(Materials provided begins)

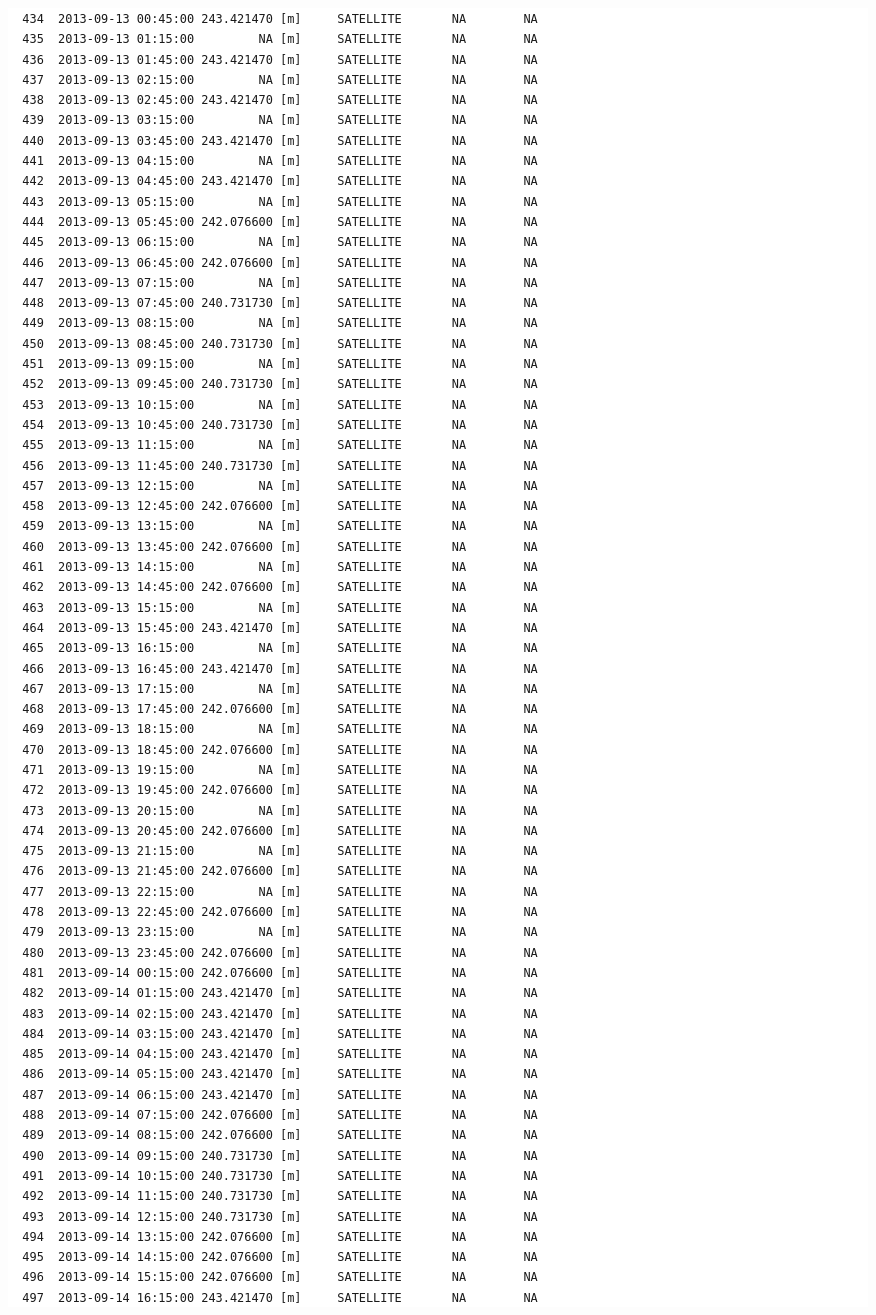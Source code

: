       434  2013-09-13 00:45:00 243.421470 [m]     SATELLITE       NA        NA
      435  2013-09-13 01:15:00         NA [m]     SATELLITE       NA        NA
      436  2013-09-13 01:45:00 243.421470 [m]     SATELLITE       NA        NA
      437  2013-09-13 02:15:00         NA [m]     SATELLITE       NA        NA
      438  2013-09-13 02:45:00 243.421470 [m]     SATELLITE       NA        NA
      439  2013-09-13 03:15:00         NA [m]     SATELLITE       NA        NA
      440  2013-09-13 03:45:00 243.421470 [m]     SATELLITE       NA        NA
      441  2013-09-13 04:15:00         NA [m]     SATELLITE       NA        NA
      442  2013-09-13 04:45:00 243.421470 [m]     SATELLITE       NA        NA
      443  2013-09-13 05:15:00         NA [m]     SATELLITE       NA        NA
      444  2013-09-13 05:45:00 242.076600 [m]     SATELLITE       NA        NA
      445  2013-09-13 06:15:00         NA [m]     SATELLITE       NA        NA
      446  2013-09-13 06:45:00 242.076600 [m]     SATELLITE       NA        NA
      447  2013-09-13 07:15:00         NA [m]     SATELLITE       NA        NA
      448  2013-09-13 07:45:00 240.731730 [m]     SATELLITE       NA        NA
      449  2013-09-13 08:15:00         NA [m]     SATELLITE       NA        NA
      450  2013-09-13 08:45:00 240.731730 [m]     SATELLITE       NA        NA
      451  2013-09-13 09:15:00         NA [m]     SATELLITE       NA        NA
      452  2013-09-13 09:45:00 240.731730 [m]     SATELLITE       NA        NA
      453  2013-09-13 10:15:00         NA [m]     SATELLITE       NA        NA
      454  2013-09-13 10:45:00 240.731730 [m]     SATELLITE       NA        NA
      455  2013-09-13 11:15:00         NA [m]     SATELLITE       NA        NA
      456  2013-09-13 11:45:00 240.731730 [m]     SATELLITE       NA        NA
      457  2013-09-13 12:15:00         NA [m]     SATELLITE       NA        NA
      458  2013-09-13 12:45:00 242.076600 [m]     SATELLITE       NA        NA
      459  2013-09-13 13:15:00         NA [m]     SATELLITE       NA        NA
      460  2013-09-13 13:45:00 242.076600 [m]     SATELLITE       NA        NA
      461  2013-09-13 14:15:00         NA [m]     SATELLITE       NA        NA
      462  2013-09-13 14:45:00 242.076600 [m]     SATELLITE       NA        NA
      463  2013-09-13 15:15:00         NA [m]     SATELLITE       NA        NA
      464  2013-09-13 15:45:00 243.421470 [m]     SATELLITE       NA        NA
      465  2013-09-13 16:15:00         NA [m]     SATELLITE       NA        NA
      466  2013-09-13 16:45:00 243.421470 [m]     SATELLITE       NA        NA
      467  2013-09-13 17:15:00         NA [m]     SATELLITE       NA        NA
      468  2013-09-13 17:45:00 242.076600 [m]     SATELLITE       NA        NA
      469  2013-09-13 18:15:00         NA [m]     SATELLITE       NA        NA
      470  2013-09-13 18:45:00 242.076600 [m]     SATELLITE       NA        NA
      471  2013-09-13 19:15:00         NA [m]     SATELLITE       NA        NA
      472  2013-09-13 19:45:00 242.076600 [m]     SATELLITE       NA        NA
      473  2013-09-13 20:15:00         NA [m]     SATELLITE       NA        NA
      474  2013-09-13 20:45:00 242.076600 [m]     SATELLITE       NA        NA
      475  2013-09-13 21:15:00         NA [m]     SATELLITE       NA        NA
      476  2013-09-13 21:45:00 242.076600 [m]     SATELLITE       NA        NA
      477  2013-09-13 22:15:00         NA [m]     SATELLITE       NA        NA
      478  2013-09-13 22:45:00 242.076600 [m]     SATELLITE       NA        NA
      479  2013-09-13 23:15:00         NA [m]     SATELLITE       NA        NA
      480  2013-09-13 23:45:00 242.076600 [m]     SATELLITE       NA        NA
      481  2013-09-14 00:15:00 242.076600 [m]     SATELLITE       NA        NA
      482  2013-09-14 01:15:00 243.421470 [m]     SATELLITE       NA        NA
      483  2013-09-14 02:15:00 243.421470 [m]     SATELLITE       NA        NA
      484  2013-09-14 03:15:00 243.421470 [m]     SATELLITE       NA        NA
      485  2013-09-14 04:15:00 243.421470 [m]     SATELLITE       NA        NA
      486  2013-09-14 05:15:00 243.421470 [m]     SATELLITE       NA        NA
      487  2013-09-14 06:15:00 243.421470 [m]     SATELLITE       NA        NA
      488  2013-09-14 07:15:00 242.076600 [m]     SATELLITE       NA        NA
      489  2013-09-14 08:15:00 242.076600 [m]     SATELLITE       NA        NA
      490  2013-09-14 09:15:00 240.731730 [m]     SATELLITE       NA        NA
      491  2013-09-14 10:15:00 240.731730 [m]     SATELLITE       NA        NA
      492  2013-09-14 11:15:00 240.731730 [m]     SATELLITE       NA        NA
      493  2013-09-14 12:15:00 240.731730 [m]     SATELLITE       NA        NA
      494  2013-09-14 13:15:00 242.076600 [m]     SATELLITE       NA        NA
      495  2013-09-14 14:15:00 242.076600 [m]     SATELLITE       NA        NA
      496  2013-09-14 15:15:00 242.076600 [m]     SATELLITE       NA        NA
      497  2013-09-14 16:15:00 243.421470 [m]     SATELLITE       NA        NA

(Materials provided ends)

_Aim of the task_:
Every line from the line containing "2013-09-13 15:45:00 243.421470" through the line containing "2013-09-13 23:45:00 242.076600" in the records above must be retyped exactly. Leave out the rest.

_Task solution_:
      464  2013-09-13 15:45:00 243.421470 [m]     SATELLITE       NA        NA
      465  2013-09-13 16:15:00         NA [m]     SATELLITE       NA        NA
      466  2013-09-13 16:45:00 243.421470 [m]     SATELLITE       NA        NA
      467  2013-09-13 17:15:00         NA [m]     SATELLITE       NA        NA
      468  2013-09-13 17:45:00 242.076600 [m]     SATELLITE       NA        NA
      469  2013-09-13 18:15:00         NA [m]     SATELLITE       NA        NA
      470  2013-09-13 18:45:00 242.076600 [m]     SATELLITE       NA        NA
      471  2013-09-13 19:15:00         NA [m]     SATELLITE       NA        NA
      472  2013-09-13 19:45:00 242.076600 [m]     SATELLITE       NA        NA
      473  2013-09-13 20:15:00         NA [m]     SATELLITE       NA        NA
      474  2013-09-13 20:45:00 242.076600 [m]     SATELLITE       NA        NA
      475  2013-09-13 21:15:00         NA [m]     SATELLITE       NA        NA
      476  2013-09-13 21:45:00 242.076600 [m]     SATELLITE       NA        NA
      477  2013-09-13 22:15:00         NA [m]     SATELLITE       NA        NA
      478  2013-09-13 22:45:00 242.076600 [m]     SATELLITE       NA        NA
      479  2013-09-13 23:15:00         NA [m]     SATELLITE       NA        NA
      480  2013-09-13 23:45:00 242.076600 [m]     SATELLITE       NA        NA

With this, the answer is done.